ACTIVITY ::
Your answer should consist of the lines in the listing that hold "usuario".

DATA TO EXAMINE ::
^^^^^^^^

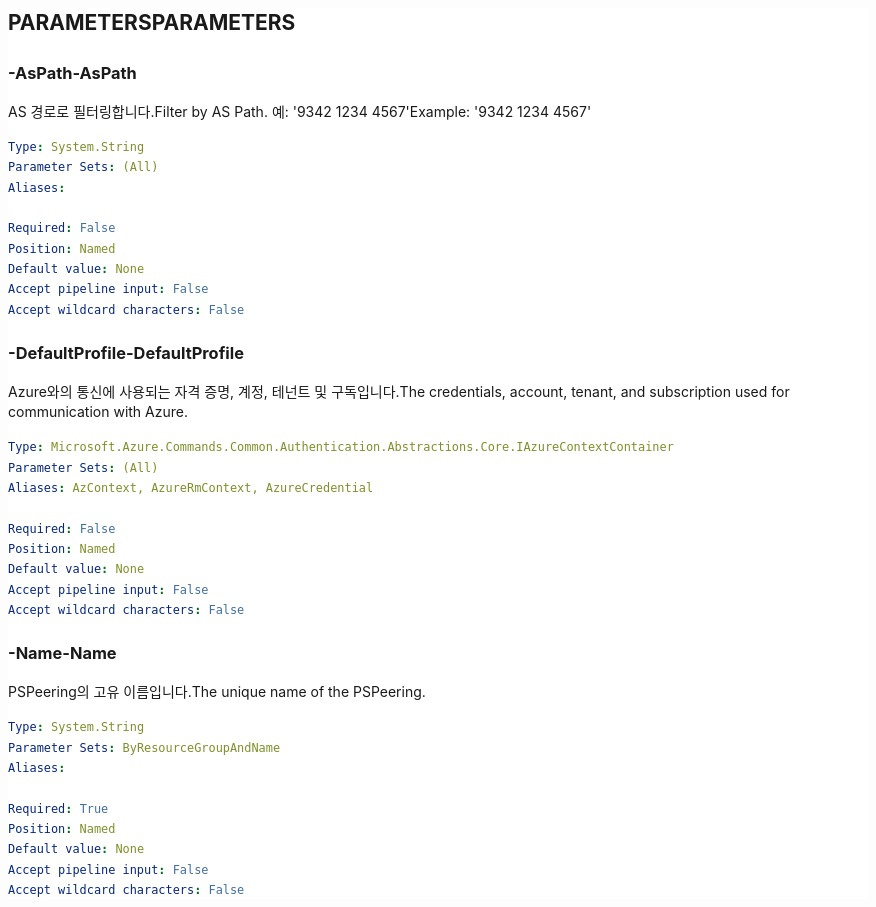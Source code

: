 ## <span data-ttu-id="ee0f3-118">PARAMETERS</span><span class="sxs-lookup"><span data-stu-id="ee0f3-118">PARAMETERS</span></span>

### <span data-ttu-id="ee0f3-119">-AsPath</span><span class="sxs-lookup"><span data-stu-id="ee0f3-119">-AsPath</span></span>
<span data-ttu-id="ee0f3-120">AS 경로로 필터링합니다.</span><span class="sxs-lookup"><span data-stu-id="ee0f3-120">Filter by AS Path.</span></span>
<span data-ttu-id="ee0f3-121">예: '9342 1234 4567'</span><span class="sxs-lookup"><span data-stu-id="ee0f3-121">Example: '9342 1234 4567'</span></span>

```yaml
Type: System.String
Parameter Sets: (All)
Aliases:

Required: False
Position: Named
Default value: None
Accept pipeline input: False
Accept wildcard characters: False
```

### <span data-ttu-id="ee0f3-122">-DefaultProfile</span><span class="sxs-lookup"><span data-stu-id="ee0f3-122">-DefaultProfile</span></span>
<span data-ttu-id="ee0f3-123">Azure와의 통신에 사용되는 자격 증명, 계정, 테넌트 및 구독입니다.</span><span class="sxs-lookup"><span data-stu-id="ee0f3-123">The credentials, account, tenant, and subscription used for communication with Azure.</span></span>

```yaml
Type: Microsoft.Azure.Commands.Common.Authentication.Abstractions.Core.IAzureContextContainer
Parameter Sets: (All)
Aliases: AzContext, AzureRmContext, AzureCredential

Required: False
Position: Named
Default value: None
Accept pipeline input: False
Accept wildcard characters: False
```

### <span data-ttu-id="ee0f3-124">-Name</span><span class="sxs-lookup"><span data-stu-id="ee0f3-124">-Name</span></span>
<span data-ttu-id="ee0f3-125">PSPeering의 고유 이름입니다.</span><span class="sxs-lookup"><span data-stu-id="ee0f3-125">The unique name of the PSPeering.</span></span>

```yaml
Type: System.String
Parameter Sets: ByResourceGroupAndName
Aliases:

Required: True
Position: Named
Default value: None
Accept pipeline input: False
Accept wildcard characters: False
```
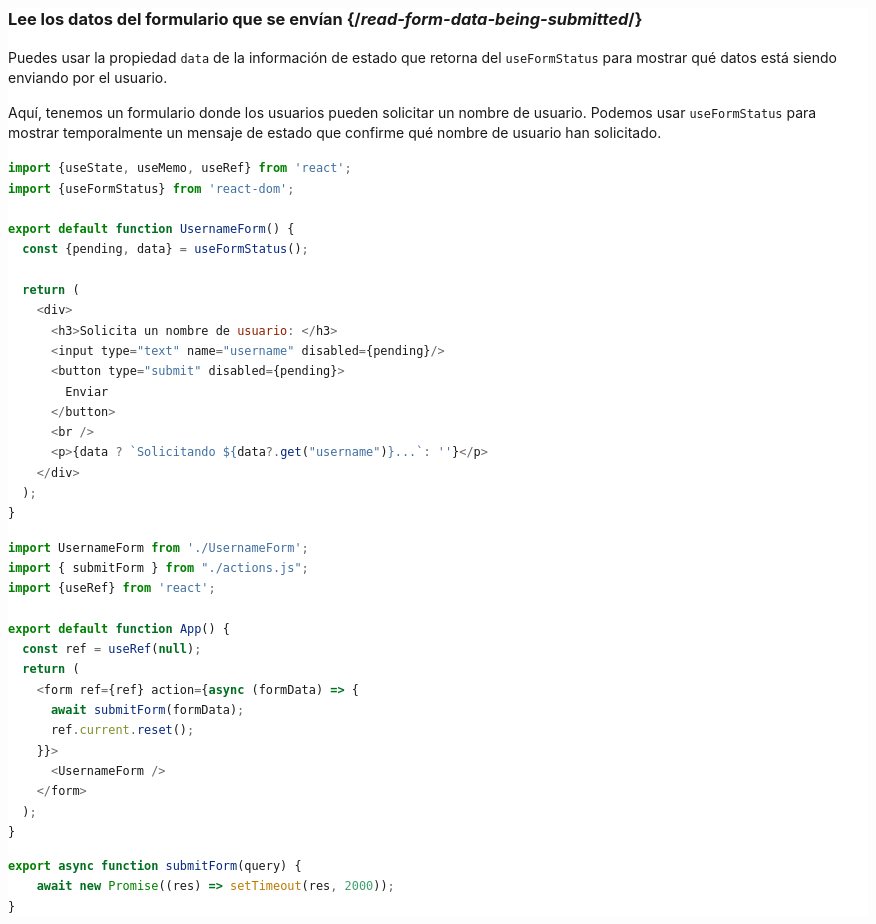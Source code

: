 </Pitfall>

### Lee los datos del formulario que se envían {/*read-form-data-being-submitted*/}

Puedes usar la propiedad `data` de la información de estado que retorna del `useFormStatus` para mostrar qué datos está siendo enviando por el usuario.

Aquí, tenemos un formulario donde los usuarios pueden solicitar un nombre de usuario. Podemos usar `useFormStatus` para mostrar temporalmente un mensaje de estado que confirme qué nombre de usuario han solicitado.

<Sandpack>

```js src/UsernameForm.js active
import {useState, useMemo, useRef} from 'react';
import {useFormStatus} from 'react-dom';

export default function UsernameForm() {
  const {pending, data} = useFormStatus();

  return (
    <div>
      <h3>Solicita un nombre de usuario: </h3>
      <input type="text" name="username" disabled={pending}/>
      <button type="submit" disabled={pending}>
        Enviar
      </button>
      <br />
      <p>{data ? `Solicitando ${data?.get("username")}...`: ''}</p>
    </div>
  );
}
```

```js src/App.js
import UsernameForm from './UsernameForm';
import { submitForm } from "./actions.js";
import {useRef} from 'react';

export default function App() {
  const ref = useRef(null);
  return (
    <form ref={ref} action={async (formData) => {
      await submitForm(formData);
      ref.current.reset();
    }}>
      <UsernameForm />
    </form>
  );
}
```

```js src/actions.js hidden
export async function submitForm(query) {
    await new Promise((res) => setTimeout(res, 2000));
}
```
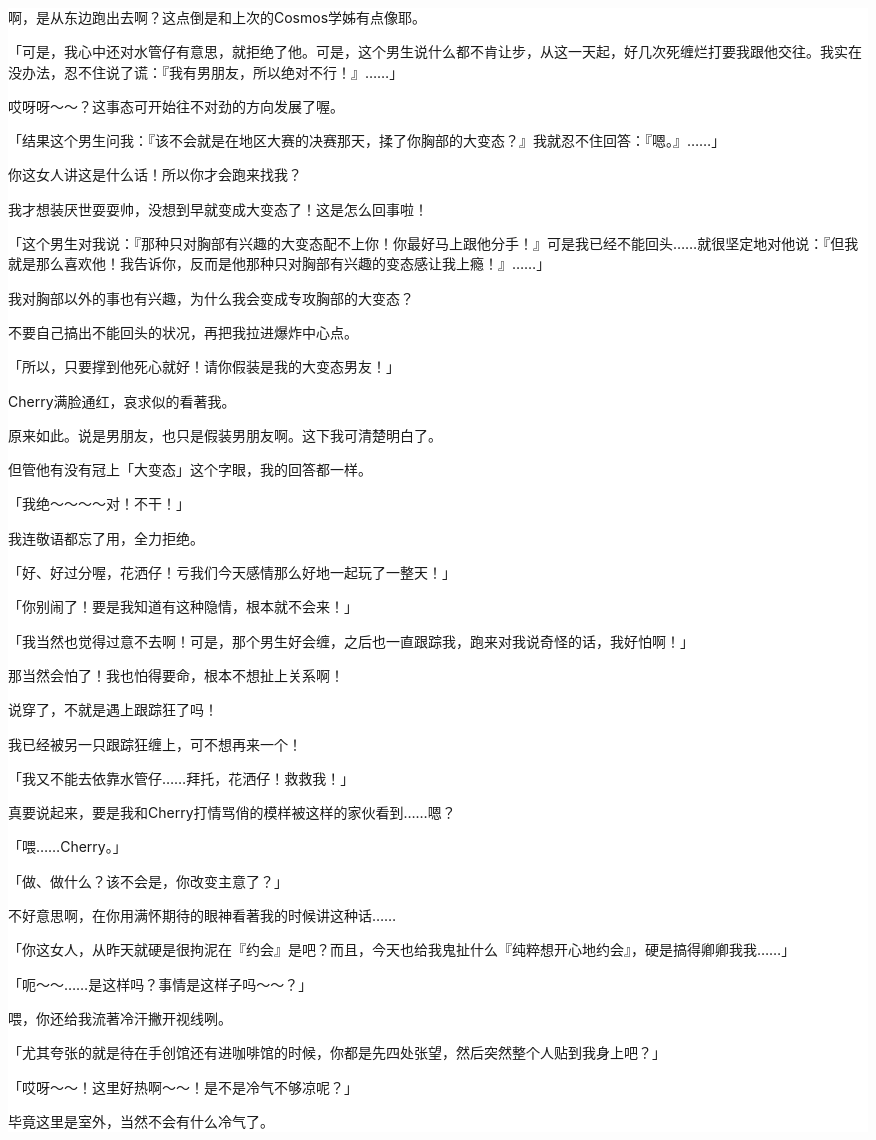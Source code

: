啊，是从东边跑出去啊？这点倒是和上次的Cosmos学姊有点像耶。

「可是，我心中还对水管仔有意思，就拒绝了他。可是，这个男生说什么都不肯让步，从这一天起，好几次死缠烂打要我跟他交往。我实在没办法，忍不住说了谎：『我有男朋友，所以绝对不行！』……」

哎呀呀～～？这事态可开始往不对劲的方向发展了喔。

「结果这个男生问我：『该不会就是在地区大赛的决赛那天，揉了你胸部的大变态？』我就忍不住回答：『嗯。』……」

你这女人讲这是什么话！所以你才会跑来找我？

我才想装厌世耍耍帅，没想到早就变成大变态了！这是怎么回事啦！

「这个男生对我说：『那种只对胸部有兴趣的大变态配不上你！你最好马上跟他分手！』可是我已经不能回头……就很坚定地对他说：『但我就是那么喜欢他！我告诉你，反而是他那种只对胸部有兴趣的变态感让我上瘾！』……」

我对胸部以外的事也有兴趣，为什么我会变成专攻胸部的大变态？

不要自己搞出不能回头的状况，再把我拉进爆炸中心点。

「所以，只要撑到他死心就好！请你假装是我的大变态男友！」

Cherry满脸通红，哀求似的看著我。

原来如此。说是男朋友，也只是假装男朋友啊。这下我可清楚明白了。

但管他有没有冠上「大变态」这个字眼，我的回答都一样。

「我绝～～～～对！不干！」

我连敬语都忘了用，全力拒绝。

「好、好过分喔，花洒仔！亏我们今天感情那么好地一起玩了一整天！」

「你别闹了！要是我知道有这种隐情，根本就不会来！」

「我当然也觉得过意不去啊！可是，那个男生好会缠，之后也一直跟踪我，跑来对我说奇怪的话，我好怕啊！」

那当然会怕了！我也怕得要命，根本不想扯上关系啊！

说穿了，不就是遇上跟踪狂了吗！

我已经被另一只跟踪狂缠上，可不想再来一个！

「我又不能去依靠水管仔……拜托，花洒仔！救救我！」

真要说起来，要是我和Cherry打情骂俏的模样被这样的家伙看到……嗯？

「喂……Cherry。」

「做、做什么？该不会是，你改变主意了？」

不好意思啊，在你用满怀期待的眼神看著我的时候讲这种话……

「你这女人，从昨天就硬是很拘泥在『约会』是吧？而且，今天也给我鬼扯什么『纯粹想开心地约会』，硬是搞得卿卿我我……」

「呃～～……是这样吗？事情是这样子吗～～？」

喂，你还给我流著冷汗撇开视线咧。

「尤其夸张的就是待在手创馆还有进咖啡馆的时候，你都是先四处张望，然后突然整个人贴到我身上吧？」

「哎呀～～！这里好热啊～～！是不是冷气不够凉呢？」

毕竟这里是室外，当然不会有什么冷气了。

^^^^^^^^

WORKED SOLUTION ::
Puedes usar la propiedad `data` de la información de estado que retorna del `useFormStatus` para mostrar qué datos está siendo enviando por el usuario.
Aquí, tenemos un formulario donde los usuarios pueden solicitar un nombre de usuario. Podemos usar `useFormStatus` para mostrar temporalmente un mensaje de estado que confirme qué nombre de usuario han solicitado.
      <h3>Solicita un nombre de usuario: </h3>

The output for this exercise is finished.